Yeşilbarış örgütünü neredeyse 20 yıldır izliyorum, bir süre kampanya yürüttüm.
Kampanya başarısından bu kadar uzaklaşıp görünürlüğe bu kadar önem verildiğini
daha önce hiç görmemiştim. Greenpeace'e destek vermek yakında 'Vakko' marka
çanta taşımaya benzeyecek. Vakko marka çantaların bu dünyayı kurtaracağını
sanıyorsanız, aldanıyorsunuz.
ÇEVRECİLER SEMPATİK OLMAK ZORUNDA DEĞİL
Greenpeace'in bu kampanyayla yaşadığı asıl sorun ise örgütün
giderek onu var eden unsurlardan uzaklaşması. Arman yazısında, “biz enerjiyi
verimli kullanmıyoruz” diye okuyucularına mesaj veriyor ancak ilk videoda
evindeki gereksiz ışıklandırmalar göze çarpıyor. Ulaşımda verimlilik toplu
taşımadan geçer ama size “verimli olun” diyen kişi, özel ve çok petrol
yakan bir araca biniyor. Elinde iki cep telefonu var vs. Ayşe Arman'ın
evinin bir odası, Bob Hunter, David Mc Taggart gibi daha sonra Greenpeace'in
başkanlığını da yapmış müthiş insanların nükleer denemeleri durdurmak için
okyanusa açıldıkları o tekneden sanırım daha büyük. Bilemeyiz, belki de bu
kutup gezisinden sonra Arman iki odalı bir apartman dairesine taşınır, cipini
az yakıt yakan bir şehir aracıyla değiştirir ve hatta bisiklete binmeye başlar.
Lüks lokantalardan, pahalı elbiselerden vazgeçer. Çünkü Greenpeace'i Greenpeace
yapan sadece söyledikleri değil aynı zamanda yaptıklarıdır. O gemideki
eylemcilerin yaşam biçimidir. Yoksa Yeşilbarış, politikaların değişmesi kadar,
tüketim toplumunun terk edilmesi, yaşam tarzımızın değişmesi gerektiğine artık
inanmıyor mu? Kutuplara kadar götürdüğünüz Arman'ı ikna edemediyseniz kimi ikna
edeceksiniz?

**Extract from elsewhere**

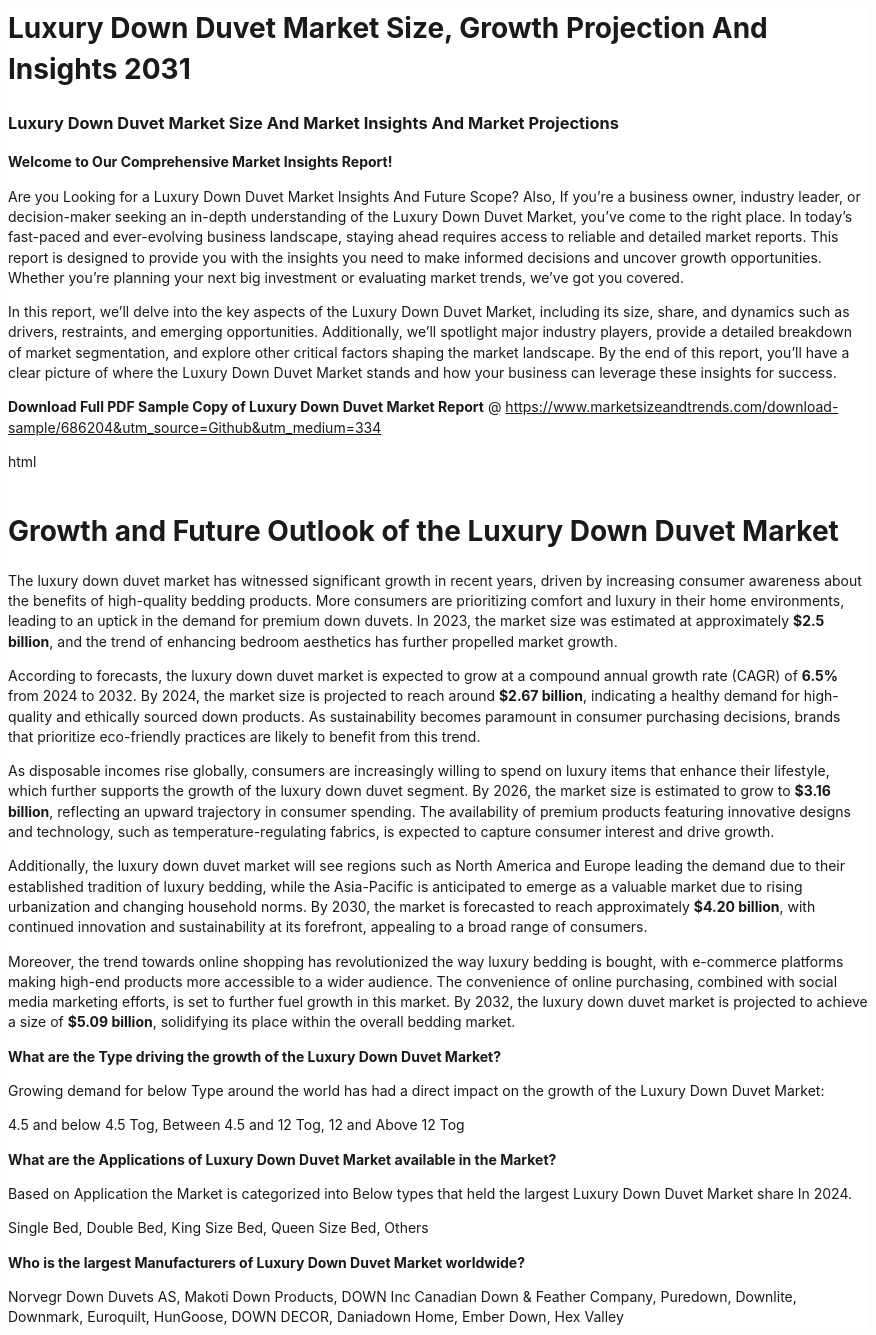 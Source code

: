 <h1>Luxury Down Duvet Market Size, Growth Projection And Insights 2031</h1><div class="" data-test-id=""><h3><span class="">Luxury Down Duvet Market Size And Market Insights And Market Projections</span></h3></div><div class="" data-test-id=""><p><strong>Welcome to Our Comprehensive Market Insights Report!</strong></p><p>Are you Looking for a Luxury Down Duvet Market Insights And Future Scope? Also, If you&rsquo;re a business owner, industry leader, or decision-maker seeking an in-depth understanding of the Luxury Down Duvet Market, you&rsquo;ve come to the right place. In today&rsquo;s fast-paced and ever-evolving business landscape, staying ahead requires access to reliable and detailed market reports. This report is designed to provide you with the insights you need to make informed decisions and uncover growth opportunities. Whether you&rsquo;re planning your next big investment or evaluating market trends, we&rsquo;ve got you covered.</p><p>In this report, we&rsquo;ll delve into the key aspects of the Luxury Down Duvet Market, including its size, share, and dynamics such as drivers, restraints, and emerging opportunities. Additionally, we&rsquo;ll spotlight major industry players, provide a detailed breakdown of market segmentation, and explore other critical factors shaping the market landscape. By the end of this report, you&rsquo;ll have a clear picture of where the Luxury Down Duvet Market stands and how your business can leverage these insights for success.</p><p><strong>Download Full PDF Sample Copy of Luxury Down Duvet Market Report</strong> @ <a href="https://www.marketsizeandtrends.com/download-sample/686204&utm_source=Github&utm_medium=334" target="_blank">https://www.marketsizeandtrends.com/download-sample/686204&utm_source=Github&utm_medium=334</a></p></div><div class="" data-test-id=""><p><span class="">html<!DOCTYPE html><html lang="en"><head> <meta charset="UTF-8"> <meta name="viewport" content="width=device-width, initial-scale=1.0"> <title>Luxury Down Duvet Market Growth and Outlook</title></head><body><h1>Growth and Future Outlook of the Luxury Down Duvet Market</h1><p>The luxury down duvet market has witnessed significant growth in recent years, driven by increasing consumer awareness about the benefits of high-quality bedding products. More consumers are prioritizing comfort and luxury in their home environments, leading to an uptick in the demand for premium down duvets. In 2023, the market size was estimated at approximately <strong>$2.5 billion</strong>, and the trend of enhancing bedroom aesthetics has further propelled market growth.</p><p>According to forecasts, the luxury down duvet market is expected to grow at a compound annual growth rate (CAGR) of <strong>6.5%</strong> from 2024 to 2032. By 2024, the market size is projected to reach around <strong>$2.67 billion</strong>, indicating a healthy demand for high-quality and ethically sourced down products. As sustainability becomes paramount in consumer purchasing decisions, brands that prioritize eco-friendly practices are likely to benefit from this trend.</p><p>As disposable incomes rise globally, consumers are increasingly willing to spend on luxury items that enhance their lifestyle, which further supports the growth of the luxury down duvet segment. By 2026, the market size is estimated to grow to <strong>$3.16 billion</strong>, reflecting an upward trajectory in consumer spending. The availability of premium products featuring innovative designs and technology, such as temperature-regulating fabrics, is expected to capture consumer interest and drive growth.</p><p>Additionally, the luxury down duvet market will see regions such as North America and Europe leading the demand due to their established tradition of luxury bedding, while the Asia-Pacific is anticipated to emerge as a valuable market due to rising urbanization and changing household norms. By 2030, the market is forecasted to reach approximately <strong>$4.20 billion</strong>, with continued innovation and sustainability at its forefront, appealing to a broad range of consumers.</p><p style="font-weight: bold; text-align: center;"></p><p>Moreover, the trend towards online shopping has revolutionized the way luxury bedding is bought, with e-commerce platforms making high-end products more accessible to a wider audience. The convenience of online purchasing, combined with social media marketing efforts, is set to further fuel growth in this market. By 2032, the luxury down duvet market is projected to achieve a size of <strong>$5.09 billion</strong>, solidifying its place within the overall bedding market.</p></body></html></span></p><p><strong><span class="">What are the&nbsp;Type driving the growth of the Luxury Down Duvet Market?</span></strong></p></div><div class="" data-test-id=""><p><span class="">Growing demand for below Type around the world has had a direct impact on the growth of the Luxury Down Duvet Market:</span></p></div><div class="" data-test-id=""><p>4.5 and below 4.5 Tog, Between 4.5 and 12 Tog, 12 and Above 12 Tog</p><p><span class=""><strong>What are the&nbsp;Applications&nbsp;of Luxury Down Duvet Market available in the Market?</strong></span></p></div><div class="" data-test-id=""><p><span class="">Based on Application the Market is categorized into Below types that held the largest Luxury Down Duvet Market share In 2024.</span></p></div><div class="" data-test-id=""><p><span class="">Single Bed, Double Bed, King Size Bed, Queen Size Bed, Others</span></p><p><span class=""><strong>Who is the largest Manufacturers of Luxury Down Duvet Market worldwide?</strong></span></p></div><div class="" data-test-id=""><p><span class="">Norvegr Down Duvets AS, Makoti Down Products, DOWN Inc Canadian Down & Feather Company, Puredown, Downlite, Downmark, Euroquilt, HunGoose, DOWN DECOR, Daniadown Home, Ember Down, Hex Valley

Kampanyanın asıl başarısızlığı aslında bu yanlış kişi seçiminde
yatıyor.
Uzun lafın kısası, Greenpeace'in kamuoyuna mesajlarını
iletmesi için seçtiği kişi ya bu mesajları hiç duymamış ya da hiç iplemiyor.
Ayşe Arman'a haksızlık etmek istemiyorum, iyi niyetinden de şüphe etmiyorum.
Sorun, dünyayı kurtarmak için yanlış bir yöntemin seçilmesi. Greenpeace'i moda
yapmak, onu sosyal medyada takip etmeyi cazip kılmak insanları
sorumluluklarından uzaklaştırıyor. Yeşilbarış'ı 'beğen'mekle iş bitmiyor,
kendi yaşam tarzınızı, mevcut politikaları 'beğenmemekle' iş başlıyor.
Yeşilbarış hoşunuza giden değil, hoşunuza gitse de gitmese de doğruları
söyleyerek sizi rahatsız eden bir kurum olmak zorunda. Onu sempatik kılmak, ana
akıma yaklaşmayı da beraberinde getirecekse örgütün etkisini de azaltabilir.
Başbakan Erdoğan'ı bir düşünün, o zaman demek istediğimi daha iyi
anlayacaksınız.
Küresel ısınmayı yavaşlatmak için vaktimiz o kadar az ki,
sadece güzel yazı yazmak veya bir örgüte maddi destek vermek yetmiyor. Yaşam
tarzımızı değiştirmemiz, sokağa çıkıp bağırmamız da gerekiyor.